Look down, what do you see? You probable see your hands, a screen and the floor. These are things that are within your reach. What you see when you look down are things within your reach, things you can control right now, things you can move and manipulate with no planning, effort, or thought. Whether it’s a result of your work, the kindness of others, or simple good fortune, much of what you see when you look down is yours.

Now look up. What do you see? The ceiling, perhaps pictures on a wall, or things out the window : whatever is in the distance. What do they have in common? To reach them, you have to plan, think, calculate. Even if it’s only a little, it still requires some coordinated effort. Unlike what we see when we look down, the realm of up shows us things that we have to think about and work for in order to get.

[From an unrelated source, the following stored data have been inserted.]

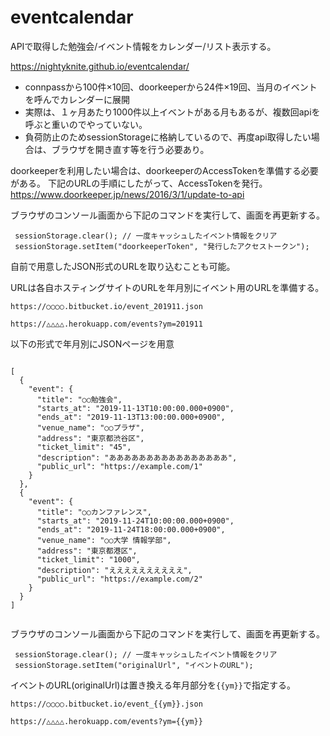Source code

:# eventcalendar

APIで取得した勉強会/イベント情報をカレンダー/リスト表示する。

https://nightyknite.github.io/eventcalendar/

* connpassから100件×10回、doorkeeperから24件×19回、当月のイベントを呼んでカレンダーに展開
* 実際は、１ヶ月あたり1000件以上イベントがある月もあるが、複数回apiを呼ぶと重いのでやっていない。
* 負荷防止のためsessionStorageに格納しているので、再度api取得したい場合は、ブラウザを開き直す等を行う必要あり。

doorkeeperを利用したい場合は、doorkeeperのAccessTokenを準備する必要がある。
下記のURLの手順にしたがって、AccessTokenを発行。
https://www.doorkeeper.jp/news/2016/3/1/update-to-api

ブラウザのコンソール画面から下記のコマンドを実行して、画面を再更新する。

```
 sessionStorage.clear(); // 一度キャッシュしたイベント情報をクリア
 sessionStorage.setItem("doorkeeperToken", "発行したアクセストークン");
```

自前で用意したJSON形式のURLを取り込むことも可能。

URLは各自ホスティングサイトのURLを年月別にイベント用のURLを準備する。

```
https://○○○○.bitbucket.io/event_201911.json

https://△△△△.herokuapp.com/events?ym=201911
```

以下の形式で年月別にJSONページを用意

```

[
  {
    "event": {
      "title": "○○勉強会",
      "starts_at": "2019-11-13T10:00:00.000+0900",
      "ends_at": "2019-11-13T13:00:00.000+0900",
      "venue_name": "○○プラザ",
      "address": "東京都渋谷区",
      "ticket_limit": "45",
      "description": "ああああああああああああああああ",
      "public_url": "https://example.com/1"
    }
  },
  {
    "event": {
      "title": "○○カンファレンス",
      "starts_at": "2019-11-24T10:00:00.000+0900",
      "ends_at": "2019-11-24T18:00:00.000+0900",
      "venue_name": "○○大学 情報学部",
      "address": "東京都港区",
      "ticket_limit": "1000",
      "description": "ええええええええええ",
      "public_url": "https://example.com/2"
    }
  }  
]


```


ブラウザのコンソール画面から下記のコマンドを実行して、画面を再更新する。

```
 sessionStorage.clear(); // 一度キャッシュしたイベント情報をクリア
 sessionStorage.setItem("originalUrl", "イベントのURL");
```

イベントのURL(originalUrl)は置き換える年月部分を``{{ym}}``で指定する。

```
https://○○○○.bitbucket.io/event_{{ym}}.json

https://△△△△.herokuapp.com/events?ym={{ym}}
```


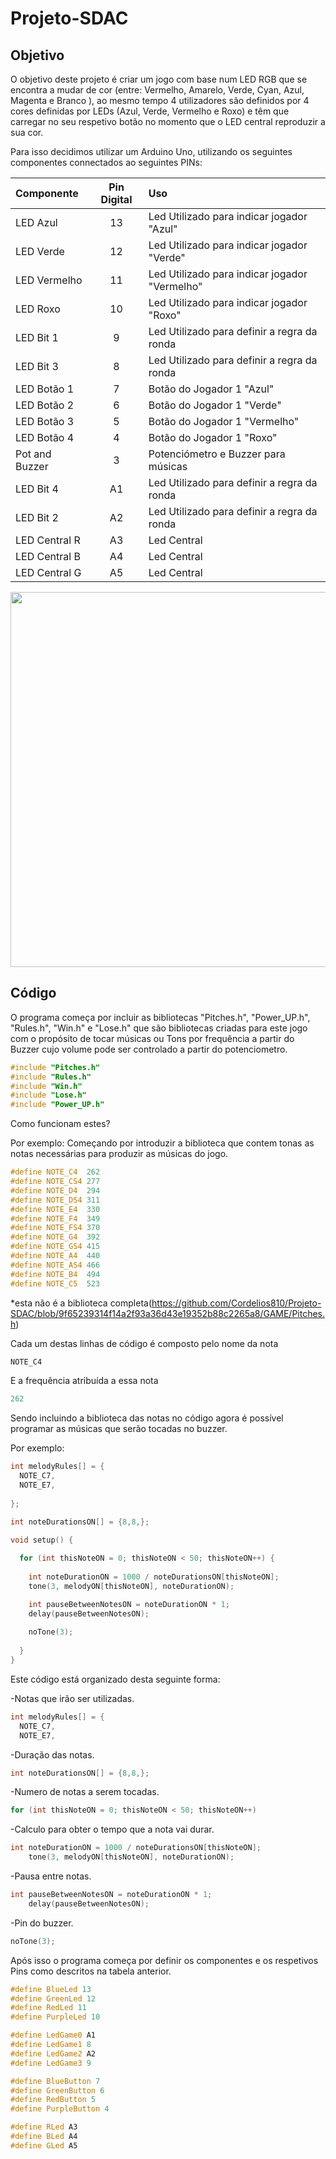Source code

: # Projeto-SDAC

## Objetivo
O objetivo deste projeto é criar um jogo com base num LED RGB que se encontra a mudar de cor (entre: Vermelho, Amarelo, Verde, Cyan, Azul, Magenta e Branco ), ao mesmo tempo 4 utilizadores são definidos por 4 cores definidas por LEDs (Azul, Verde, Vermelho e Roxo) e têm que carregar no seu respetivo botão no momento que o LED central reproduzir a sua cor.

Para isso decidimos utilizar um Arduino Uno, utilizando os seguintes componentes connectados ao seguintes PINs:

<div align="center">
  
| Componente     | Pin Digital |      Uso     |
| :---           |     :---:   |     :---     |
| LED Azul       |      13     | Led Utilizado para indicar jogador "Azul"    |
| LED Verde      |      12     | Led Utilizado para indicar jogador "Verde"   |
| LED Vermelho   |      11     | Led Utilizado para indicar jogador "Vermelho"|
| LED Roxo       |      10     | Led Utilizado para indicar jogador "Roxo"    |
| LED Bit 1      |      9      | Led Utilizado para definir a regra da ronda  |
| LED Bit 3      |      8      | Led Utilizado para definir a regra da ronda  |
| LED Botão 1    |      7      | Botão do Jogador 1 "Azul"                    |
| LED Botão 2    |      6      | Botão do Jogador 1 "Verde"                   |
| LED Botão 3    |      5      | Botão do Jogador 1 "Vermelho"                |
| LED Botão 4    |      4      | Botão do Jogador 1 "Roxo"                    |
| Pot and Buzzer |      3      | Potenciómetro e Buzzer para músicas          |
| LED Bit 4      |      A1     | Led Utilizado para definir a regra da ronda  |
| LED Bit 2      |      A2     | Led Utilizado para definir a regra da ronda  |
| LED Central R  |      A3     | Led Central                                  |
| LED Central B  |      A4     | Led Central                                  |
| LED Central G  |      A5     | Led Central                                  |
  
  
<img src="https://github.com/PedroTorrado/Projeto-SDAC/blob/main/Images/Circuit.png" width="600"/>

</div>

## Código

O programa começa por incluir as bibliotecas "Pitches.h", "Power_UP.h", "Rules.h", "Win.h" e "Lose.h" que são bibliotecas criadas para este jogo com o propósito de tocar músicas ou Tons por frequência a partir do Buzzer cujo volume pode ser controlado a partir do potenciometro.

```C++
#include "Pitches.h"
#include "Rules.h"
#include "Win.h"
#include "Lose.h"
#include "Power_UP.h"
```
Como funcionam estes? 

Por exemplo: 
Começando por introduzir a biblioteca que contem tonas as notas necessárias para produzir as músicas do jogo.
```C++
#define NOTE_C4  262
#define NOTE_CS4 277
#define NOTE_D4  294
#define NOTE_DS4 311
#define NOTE_E4  330
#define NOTE_F4  349
#define NOTE_FS4 370
#define NOTE_G4  392
#define NOTE_GS4 415
#define NOTE_A4  440
#define NOTE_AS4 466
#define NOTE_B4  494
#define NOTE_C5  523
```
*esta não é a biblioteca completa(https://github.com/Cordelios810/Projeto-SDAC/blob/9f65239314f14a2f93a36d43e19352b88c2265a8/GAME/Pitches.h)

Cada um destas linhas de código é composto pelo nome da nota
```C++
NOTE_C4
```
E a frequência atribuída a essa nota
```C++
262
```
Sendo incluindo a biblioteca das notas no código agora é possível programar as músicas que serão tocadas no buzzer.

Por exemplo:
```C++
int melodyRules[] = {
  NOTE_C7,
  NOTE_E7,
  
};

int noteDurationsON[] = {8,8,};

void setup() {
  
  for (int thisNoteON = 0; thisNoteON < 50; thisNoteON++) {
  
    int noteDurationON = 1000 / noteDurationsON[thisNoteON];
    tone(3, melodyON[thisNoteON], noteDurationON);

    int pauseBetweenNotesON = noteDurationON * 1;
    delay(pauseBetweenNotesON);
    
    noTone(3);
    
  }
}
```
Este código está organizado desta seguinte forma: 

-Notas que irão ser utilizadas.
```C++
int melodyRules[] = {
  NOTE_C7,
  NOTE_E7,
```

-Duração das notas.
```C++
int noteDurationsON[] = {8,8,};
```

-Numero de notas a serem tocadas.
```C++
for (int thisNoteON = 0; thisNoteON < 50; thisNoteON++) 
```


-Calculo para obter o tempo que a nota vai durar.
```C++
int noteDurationON = 1000 / noteDurationsON[thisNoteON];
    tone(3, melodyON[thisNoteON], noteDurationON);
```


-Pausa entre notas.
```C++
int pauseBetweenNotesON = noteDurationON * 1;
    delay(pauseBetweenNotesON);
```


-Pin do buzzer.
```C++
noTone(3);
```

Após isso o programa começa por definir os componentes e os respetivos Pins como descritos na tabela anterior.

```C++
#define BlueLed 13
#define GreenLed 12
#define RedLed 11
#define PurpleLed 10

#define LedGame0 A1
#define LedGame1 8
#define LedGame2 A2
#define LedGame3 9

#define BlueButton 7
#define GreenButton 6
#define RedButton 5
#define PurpleButton 4

#define RLed A3
#define BLed A4
#define GLed A5
```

Sounds simple because it is. Yet to the brain this distinction is the gateway between two wildly different ways of thinking — two utterly different ways of dealing with the world. In your brain the down world is managed by a handful of chemicals: Acetylcholine, Oxytocin, Adrenaline (Epinephrine), GABA, Glutamate ( Main neurotransmitters). These chemicals let you experience satisfaction and enjoy whatever you have in the here and now.

But when you turn your attention to the world of up, your brain relies on a different chemical — a single molecule — that not only allows you to move beyond the realm of what’s at your fingertips, but also motivates you to pursue, to control, and to possess more.

This molecule is dopamine. C8H11NO2.

Love

Lets’s test our hypothesis with a real life example. You have just met this girl in college, you have been spending all your time speaking to her, thinking about her and you thoroughly believe she is the best girl you’ve ever had. It feels like “the universe has brought you together”.You’ll tell your friends about her, probably more than they care to hear. You’ll buy her gifts and shower her with every ounce of your love. You’ll even be more excited to start the day because, well, this awesome girl, that’s why. That’s dopamine in action.

Yet sometimes when we get the things we want, it’s not as pleasant as we expect. Dopaminergic excitement (that is, the thrill of anticipation) doesn’t last forever, because eventually the future becomes the present. The thrilling mystery of the unknown becomes the boring familiarity of the everyday, at which point dopamine’s job is done, and the letdown sets in.

The sex and attention was so good. But after a few weeks, “the best you have ever had” became the same old girl. But it wasn’t the girl that changed; it was your expectation.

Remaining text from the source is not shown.